Created attachment 20258 [details]
dmesg output after machine was rebooted when already hot.
Hi, Erik From the attached test it seems that the boot option of "thermal.act=35" is already accepted. But the output of /proc/acpi/thermal_zone/*/* indicates that the boot parameter has no effect. > <polling disabled> > state: ok > temperature: 40 C > critical (S5): 120 C > passive: 120 C: tc1=4 tc2=3 tsp=60 devices=CPU0 >active[0]: 120 C: devices= FAN (If takes effect, the active threshold should be 35 instead of 120).
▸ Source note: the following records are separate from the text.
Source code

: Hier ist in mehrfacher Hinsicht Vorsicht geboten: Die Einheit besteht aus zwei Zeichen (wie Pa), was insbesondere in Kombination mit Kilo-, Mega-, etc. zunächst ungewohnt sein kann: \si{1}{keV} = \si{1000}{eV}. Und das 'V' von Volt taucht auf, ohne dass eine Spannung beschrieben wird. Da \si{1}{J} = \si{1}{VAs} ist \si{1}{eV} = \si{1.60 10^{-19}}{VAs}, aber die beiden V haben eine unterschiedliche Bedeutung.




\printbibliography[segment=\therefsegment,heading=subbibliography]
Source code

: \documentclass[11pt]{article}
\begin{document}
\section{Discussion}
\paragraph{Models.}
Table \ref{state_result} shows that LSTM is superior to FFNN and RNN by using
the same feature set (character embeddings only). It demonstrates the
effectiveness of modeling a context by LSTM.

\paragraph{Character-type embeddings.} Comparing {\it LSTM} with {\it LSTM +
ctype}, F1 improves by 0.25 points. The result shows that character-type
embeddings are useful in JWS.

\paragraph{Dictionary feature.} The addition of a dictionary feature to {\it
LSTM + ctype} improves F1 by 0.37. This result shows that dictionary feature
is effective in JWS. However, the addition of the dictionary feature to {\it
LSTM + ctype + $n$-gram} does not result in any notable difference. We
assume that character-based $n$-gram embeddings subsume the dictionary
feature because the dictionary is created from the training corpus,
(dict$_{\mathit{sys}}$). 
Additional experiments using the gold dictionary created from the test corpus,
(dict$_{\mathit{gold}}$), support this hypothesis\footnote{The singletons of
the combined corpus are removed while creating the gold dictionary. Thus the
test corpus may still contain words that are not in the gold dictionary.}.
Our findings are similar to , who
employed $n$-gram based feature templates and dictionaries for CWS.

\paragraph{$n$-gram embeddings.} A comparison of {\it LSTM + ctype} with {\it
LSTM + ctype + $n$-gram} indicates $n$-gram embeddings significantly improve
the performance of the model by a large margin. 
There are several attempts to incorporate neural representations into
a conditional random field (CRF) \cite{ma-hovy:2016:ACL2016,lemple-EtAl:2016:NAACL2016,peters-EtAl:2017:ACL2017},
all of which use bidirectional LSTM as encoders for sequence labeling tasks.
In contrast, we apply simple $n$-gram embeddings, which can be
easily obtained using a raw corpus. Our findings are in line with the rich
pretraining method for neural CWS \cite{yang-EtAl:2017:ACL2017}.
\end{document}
In such case the fan device will be in off-state. > status: off How about the issue if adding the boot option of "thermal.act=-1" and the fan device is put in on-state. > echo 0 > /proc/acpi/fan/FAN/state Thanks. ykzhao, You should be aware that regardless of the value of /proc/acpi/fan/FAN/state, the fans (CPU and system fan) are on, all the time, regardless of temperature. Their speed also does not vary with temperature. Anyway, here's what I did: a) Booted from a cold start (machine switched off overnight). b) Set "thermal.act=-1" in grub's menu.lst c) Rebooted. d) On boot, checked /etc/cmdline for new thermal.act setting (ok). e) Messed with /proc/acpi/fan/FAN/state (added it to /etc/rc.local) prompt# echo 0 > /proc/acpi/fan/FAN/state prompt# cat /proc/acpi/fan/FAN/state status: on f) Let the machine heat up. g) Rebooted. On reboot, the behaviour was the same as before, kacpi_notify running at 50-60% CPU. Also checked that everything was as expected (thermal.act in /proc/cmdline, /proc/acpi/fan/FAN/state and THERMAL settings in /proc/config.gz). Everything was as expected. At this point I am willing to accept that the BIOS on this board is buggy and that there is nothing that can be done in the kernel to work around the broken-ness. Thanks very much for you exemplary level of support on this issue. It was much, much better than I get from any commercial company I've dealt with in the last 5 years. Hi, Erik Thanks for your understanding and detailed test. Now it seems that the ACPI FAN device is already turned on. But it doesn't help to fix the issue of kacpid_notify. This kacpid_notify issue is related with the GPE00 storm. In fact there exist several problems on this box. > incorrect threshold > the thermal_zone temperature is constant > bogus fan device : there is no method that can turn on/off the FAN device.(_PS0, _PS3) thanks for your understanding that this bug can't be workaround in kernel. So this bug will be rejected and marked as "Will_NOT_FIX". |